» **Rendered images with source text**
====================
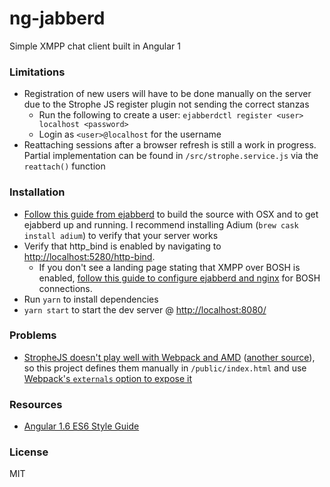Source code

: # ng-jabberd
Simple XMPP chat client built in Angular 1

### Limitations
- Registration of new users will have to be done manually on the server due to the Strophe JS register plugin not sending the correct stanzas
    - Run the following to create a user: `ejabberdctl register <user> localhost <password>`
    - Login as `<user>@localhost` for the username
- Reattaching sessions after a browser refresh is still a work in progress. Partial implementation can be found in `/src/strophe.service.js` via the `reattach()` function

### Installation
- [Follow this guide from ejabberd](https://docs.ejabberd.im/developer/install-osx/) to build the source with OSX and to get ejabberd up and running. I recommend installing Adium (`brew cask install adium`) to verify that your server works
- Verify that http_bind is enabled by navigating to [http://localhost:5280/http-bind](http://localhost:5280/http-bind).
    - If you don't see a landing page stating that XMPP over BOSH is enabled, [follow this guide to configure ejabberd and nginx](http://anders.conbere.org/2011/05/03/get_xmpp_-_bosh_working_with_ejabberd_firefox_and_strophe.html) for BOSH connections.
- Run `yarn` to install dependencies
- `yarn start` to start the dev server @ [http://localhost:8080/](http://localhost:8080/)

### Problems
- [StropheJS doesn't play well with Webpack and AMD](https://github.com/strophe/strophejs/issues/166) ([another source](https://github.com/strophe/strophejs/issues/220)), so this project defines them manually in `/public/index.html` and use [Webpack's `externals` option to expose it](https://webpack.js.org/configuration/externals/#components/sidebar/sidebar.jsx)

### Resources
- [Angular 1.6 ES6 Style Guide](https://github.com/rwwagner90/angular-styleguide-es6)

### License
MIT
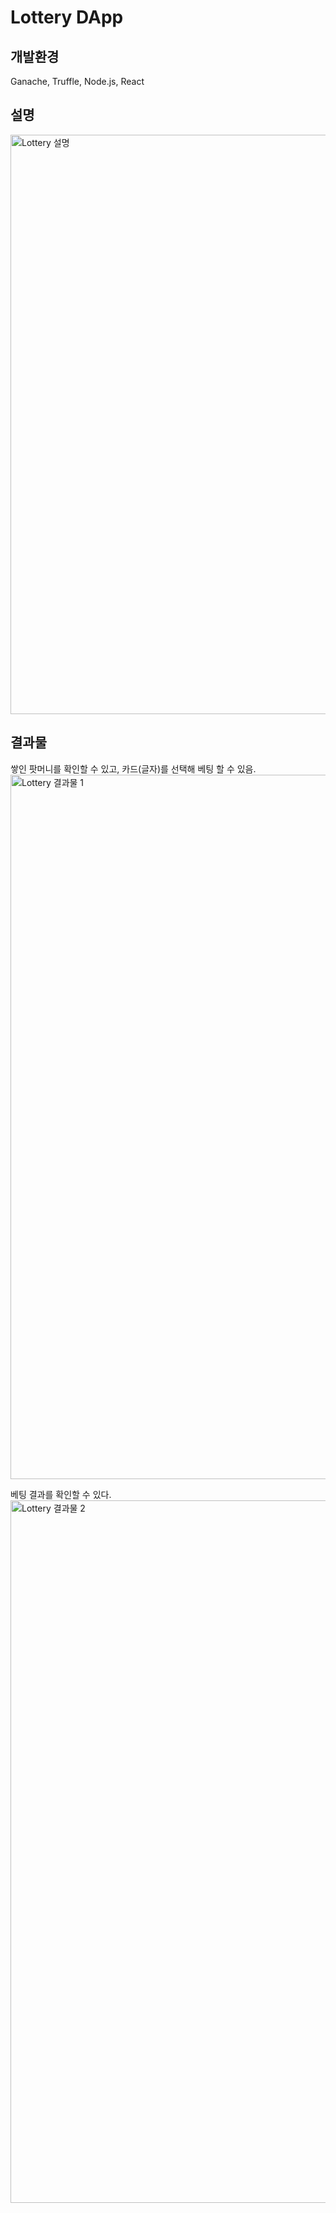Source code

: <h1>Lottery DApp</h1>

<h2>개발환경</h2>
Ganache, Truffle, Node.js, React

<h2>설명</h2>
<img width="927" alt="Lottery 설명" src="https://user-images.githubusercontent.com/50191479/161495754-17f8225e-04b1-4552-8230-cc45437b9d4c.png">


<h2>결과물</h2>
쌓인 팟머니를 확인할 수 있고, 카드(글자)를 선택해 베팅 할 수 있음.
<img width="1127" alt="Lottery 결과물 1" src="https://user-images.githubusercontent.com/50191479/161496055-537d7b89-4fcb-4058-bb0f-8345d6b05c06.png">


베팅 결과를 확인할 수 있다.
<img width="1124" alt="Lottery 결과물 2" src="https://user-images.githubusercontent.com/50191479/161496393-0dbf3911-dd2b-4560-8385-20ed51554c80.png">

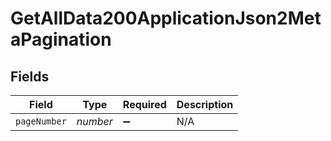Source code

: # GetAllData200ApplicationJson2MetaPagination


## Fields

| Field              | Type               | Required           | Description        |
| ------------------ | ------------------ | ------------------ | ------------------ |
| `pageNumber`       | *number*           | :heavy_minus_sign: | N/A                |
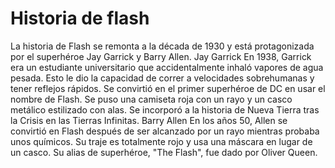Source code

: # Historia de flash

 La historia de Flash se remonta a la década de 1930 y está protagonizada por el superhéroe Jay Garrick y Barry Allen. 
Jay Garrick
En 1938, Garrick era un estudiante universitario que accidentalmente inhaló vapores de agua pesada. 
Esto le dio la capacidad de correr a velocidades sobrehumanas y tener reflejos rápidos. 
Se convirtió en el primer superhéroe de DC en usar el nombre de Flash. 
Se puso una camiseta roja con un rayo y un casco metálico estilizado con alas. 
Se incorporó a la historia de Nueva Tierra tras la Crisis en las Tierras Infinitas. 
Barry Allen
En los años 50, Allen se convirtió en Flash después de ser alcanzado por un rayo mientras probaba unos químicos. 
Su traje es totalmente rojo y usa una máscara en lugar de un casco. 
Su alias de superhéroe, "The Flash", fue dado por Oliver Queen. 

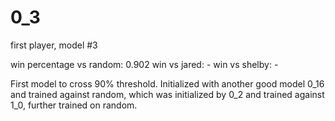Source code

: # 0_3

first player, model #3

win percentage vs random: 0.902
win vs jared: -
win vs shelby: -

First model to cross 90% threshold. Initialized with another good model 0_16 and trained against random, which was initialized by 0_2 and trained against 1_0, further trained on random.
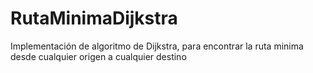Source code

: # RutaMinimaDijkstra
Implementación de algoritmo de Dijkstra, para encontrar la ruta minima desde cualquier origen a cualquier destino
====================
» **Task prompt**
Say, as a single number, how many lines of the records hold the word "localhost".

» **Solution for this exercise**
4